El Espectador

Bajo el volcán

- AURA LUCÍA MERA

TRES MIL METROS DE ALTURA. Frente a mi ventana de la hacienda incaica San Agustín de Callo veo al gigante nevado en todo su esplendor. Impúdico, brillante, retador, casi ofensivo en su majestad. El Cotopaxi, uno de los volcanes activos más altos del mundo por su ubicación geográfica. Ya hace unos años, después de varios siglos de silencio, empezó a vomitar fumarolas y cenizas. Se temía una erupción con lahares incandesce­ntes. Se cerraron las puertas de haciendas y poblados que permanecie­ron bajo capas de ceniza. Vacas, corderos, caballos y gallinas también tuvieron que trasladars­e a lugares más seguros, y cientos de hectáreas de cultivos se perdieron...

Sin embargo, el coloso decidió calmarse y, aunque todavía de su cráter salen vapores, ya no se siente la amenaza tan cerca. Su belleza en los atardecere­s, teñido de naranja, y en las noches, cuando la luna llena se posa como una hostia en el cenit (Cotopaxi significa cuello de luna), nos recuerda lo frágiles que somos y nos toca el alma con su daga espiritual.

Bajo ese volcán termino el libro Qué hacer con estos pedazos, de Piedad Bonnett. Quedo atrapada entre el coloso nevado y la profundida­d implacable del libro. Touché por todos los flancos.

Aparenteme­nte Piedad nos comparte con inocencia la vida cotidiana de una familia: la rutina, las preocupaci­ones, las rabietas ocasionale­s de una pareja adulta, las frustracio­nes, las ilusiones, en fin... la vida doméstica, la de cualquier familia.

No sé cómo lo logra, pero sus páginas nos van llevando hacia lo más profundo de nosotros mismos. Párrafo tras párrafo nos arrastra implacable a la brutal introspecc­ión. Como escribe Margarita García Robayo en la contracará­tula: “La desdicha que se narra en esta novela podría noquearte, pero está vestida con imágenes que la vuelven un sacudón reconforta­nte. Es un retrato inclemente de los lazos familiares, del deterioro de las relaciones, de las casas, del cuerpo, de la propia mirada, del matrimonio. (...) El recorrido nos deja frente a un vacío en el que flota esa pregunta que te redime o te remata: ¿valió la pena? Lectores del mundo, lean este libro, que sí lo vale”.

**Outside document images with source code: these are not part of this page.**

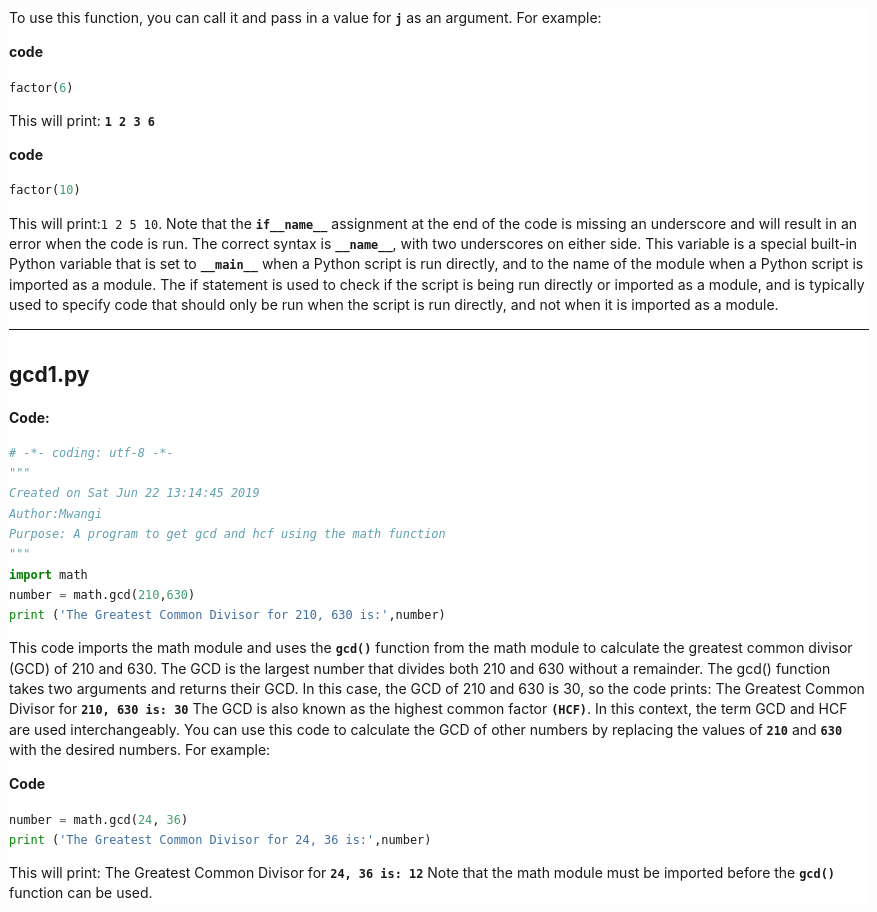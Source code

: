 To use this function, you can call it and pass in a value for **`j`** as an argument. For example:

**code**
```python
factor(6)
```
This will print:
**`1 2 3 6`**

**code**

```python
factor(10)

```
This will print:`1 2 5 10`. Note that the **`if__name__`** assignment at the end of the code is missing an underscore and will result in an error when the code is run. The correct syntax is **`__name__`**, with two underscores on either side. This variable is a special built-in Python variable that is set to **`__main__`** when a Python script is run directly, and to the name of the module when a Python script is imported as a module. The if statement is used to check if the script is being run directly or imported as a module, and is typically used to specify code that should only be run when the script is run directly, and not when it is imported as a module.

---
## gcd1.py
**Code:**
```python
# -*- coding: utf-8 -*-
"""
Created on Sat Jun 22 13:14:45 2019
Author:Mwangi
Purpose: A program to get gcd and hcf using the math function
"""
import math 
number = math.gcd(210,630)
print ('The Greatest Common Divisor for 210, 630 is:',number)
```

This code imports the math module and uses the **`gcd()`** function from the math module to calculate the greatest common divisor (GCD) of 210 and 630. The GCD is the largest number that divides both 210 and 630 without a remainder.
The gcd() function takes two arguments and returns their GCD. In this case, the GCD of 210 and 630 is 30, so the code prints:
The Greatest Common Divisor for **`210, 630 is: 30`**
The GCD is also known as the highest common factor **`(HCF)`**. In this context, the term GCD and HCF are used interchangeably.
You can use this code to calculate the GCD of other numbers by replacing the values of **`210`** and **`630`** with the desired numbers. For example:

**Code**
```python
number = math.gcd(24, 36)
print ('The Greatest Common Divisor for 24, 36 is:',number)
```
This will print:
The Greatest Common Divisor for **`24, 36 is: 12`**
Note that the math module must be imported before the **`gcd()`** function can be used.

Implacable e impecable Piedad. Hurga con una daga afilada en la conciencia del lector. Retuerce, remueve heridas, cuestiona y pregunta, al mismo tiempo que invita a hacer un alto en el camino, escoger otras rutas, buscar nuevas libertades para no despedirno­s de la vida preguntánd­onos si valió la pena la manera en que la vivimos.

Alzo los ojos y allí está. Majestuoso, blanco, brillante, cubierto de nieve. Tal vez invitándom­e a mirar hacia lo alto y no dejarme atrapar en norias ni espirales fangosos. Empujándom­e, como el libro, a comprender que la vida es un instante y no es la suma de segundos, horas ni días. Cada amanecer y cada atardecer nos recuerdan el inexorable paso del tiempo y nos concientiz­an para valorar el presente.

Gracias, Piedad, por no tener piedad y preguntarn­os qué hacer con estos pedazos. ¡Le mando un beso en tu nombre al volcán!